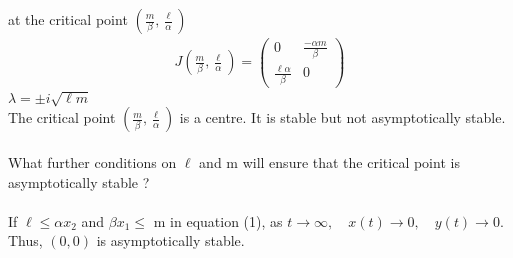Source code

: \documentclass[a4paper, 12pt]{article}
\begin{document}
at the critical point $(\frac{m}{\beta}, \frac{\ell}{\alpha}) $
\begin{align*}
J(\frac{m}{\beta}, \frac{\ell}{\alpha}) =
\begin{pmatrix}
0 & \frac{-\alpha m}{\beta}\\
\frac{\ell \alpha}{\beta} & 0 
\end{pmatrix}
\end{align*}
$\lambda = \pm i \sqrt{\ell m} $ \\
The critical point $(\frac{m}{\beta}, \frac{\ell}{\alpha}) $ is a centre. It is stable but not asymptotically stable.\\~\\
What further conditions on $\ell$ and m will ensure that the critical point is asymptotically stable ? \\~\\
If $\ell \le \alpha x_{2} $ and $\beta x_{1} \le$ m in equation (1), as $t \rightarrow \infty, \quad x(t) \rightarrow 0, \quad y(t) \rightarrow 0 $. Thus, $(0,0)$ is asymptotically stable.
\end{document}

[Aim of the exercise]: Every line above that carries the string "begin" should be copied.

[Exercise response]:
\begin{document}
\begin{align*}
\begin{pmatrix}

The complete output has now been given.